By John Galt
July 20, 2011
The economic situation began to deteriorate in February of 2007 as mid-sized lenders in the mortgage and finance industry began to collapse as has been documented for years now by this blog and many others. However the situation which indicates the strongest evidence of a lack of recovery for the economy as a whole has been the yields on the 4 week (1 Month), 3 month, and 6 month Treasury Bills which have been trading near zero for years because investors and nations have been terrified of both an economic collapse and the total mismanagement of the crisis since 2007 by the Federal Reserve and United States Government. Thus taking into account that the yields have been negative in some cases and hovering just above zero the majority of the past 3 years, I thought it would ban interesting exercise to use the monthly closing prices for the various Treasuries and overlay that with the CPI-U Seasonally Adjusted core rate of inflation.

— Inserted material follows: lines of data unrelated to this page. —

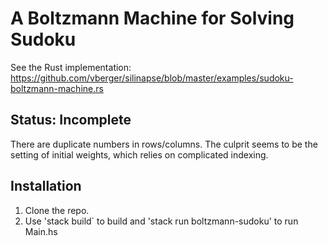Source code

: # A Boltzmann Machine for Solving Sudoku

See the Rust implementation: https://github.com/vberger/silinapse/blob/master/examples/sudoku-boltzmann-machine.rs

## Status: Incomplete

There are duplicate numbers in rows/columns. The culprit seems to be the setting of initial weights, which relies on complicated indexing.

## Installation

1. Clone the repo.
2. Use 'stack build` to build and 'stack run boltzmann-sudoku' to run Main.hs
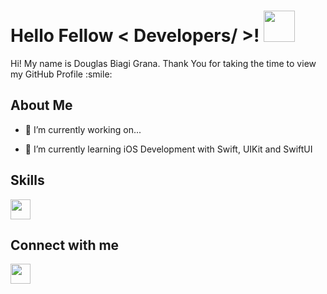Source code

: <h1> Hello Fellow < Developers/ >! <img src = "https://raw.githubusercontent.com/MartinHeinz/MartinHeinz/master/wave.gif" width = 50px> </h1>
<p align='center'>

</p>
<div size='20px'> Hi! My name is Douglas Biagi Grana. Thank You for taking the time to view my GitHub Profile :smile: 
</div>

<h2> About Me </h2>

- 🔭 I’m currently working on... 

- 🌱 I’m currently learning iOS Development with Swift, UIKit and SwiftUI 

<h2> Skills </h2>
<a href= https://github.com/?tab=repositories&q=&type=&language=swift&sort= > <img width ='32px' src ='https://raw.githubusercontent.com/rahulbanerjee26/githubAboutMeGenerator/main/icons/swift.svg'> </a>

<h2> Connect with me </h2>
<a href = 'https://www.linkedin.com/in/douglasbiagigrana'> <img width = '32px' align= 'center' src="https://raw.githubusercontent.com/rahulbanerjee26/githubAboutMeGenerator/main/icons/linked-in-alt.svg"/></a> 
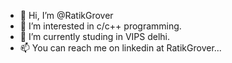 - 👋 Hi, I’m @RatikGrover
- 👀 I’m interested in c/c++ programming.
- 🌱 I’m currently studing in VIPS delhi.
- 📫 You can reach me on linkedin at RatikGrover...

<!---
RatikGrover/RatikGrover is a ✨ special ✨ repository because its `README.md` (this file) appears on your GitHub profile.
You can click the Preview link to take a look at your changes.
--->
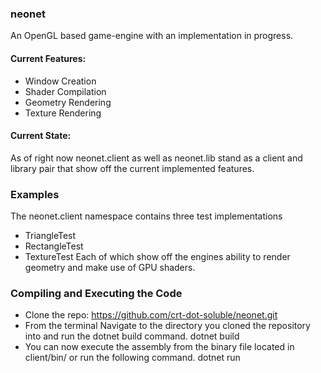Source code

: ### neonet
An OpenGL based game-engine with an implementation in progress.

#### Current Features:
 - Window Creation
 - Shader Compilation
 - Geometry Rendering
 - Texture Rendering

#### Current State:
As of right now neonet.client as well as neonet.lib stand as a client and library pair that show off
the current implemented features.

### Examples
The neonet.client namespace contains three test implementations
- TriangleTest
- RectangleTest
- TextureTest
Each of which show off the engines ability to render geometry and make use of GPU shaders.

### Compiling and Executing the Code
- Clone the repo: 
  https://github.com/crt-dot-soluble/neonet.git
- From the terminal Navigate to the directory you cloned the repository into and run the dotnet build command.
  dotnet build 
- You can now execute the assembly from the binary file located in client/bin/ or run the following command.
  dotnet run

I know my readers will scream “but you always say to include food and energy” and I can create another chart at a later date to validate that argument. I wished to use the politicians, Federal Reserve officials, and financial media’s perspective however as their incessant focus on the “core” rate is indeed a double-edged sword. With the core rate of inflation hovering close to zero as much as the short term Treasuries that should be warning enough that economic expansion is non-existent and if Federal Government largess were to be extracted from the economy, one would find that indeed we are still in a true recessionary period as deleveraging continues. I present this chart to provide a true, more realistic view of those investors and nations tying up money in the 1-3-6 Treasuries and the fact that the majority of the time they are paying the U.S. Treasury to hold their money because they are so concerned about the return of their principle as opposed to investing in things like the stock market which appears to be a very risky proposition at any given moment.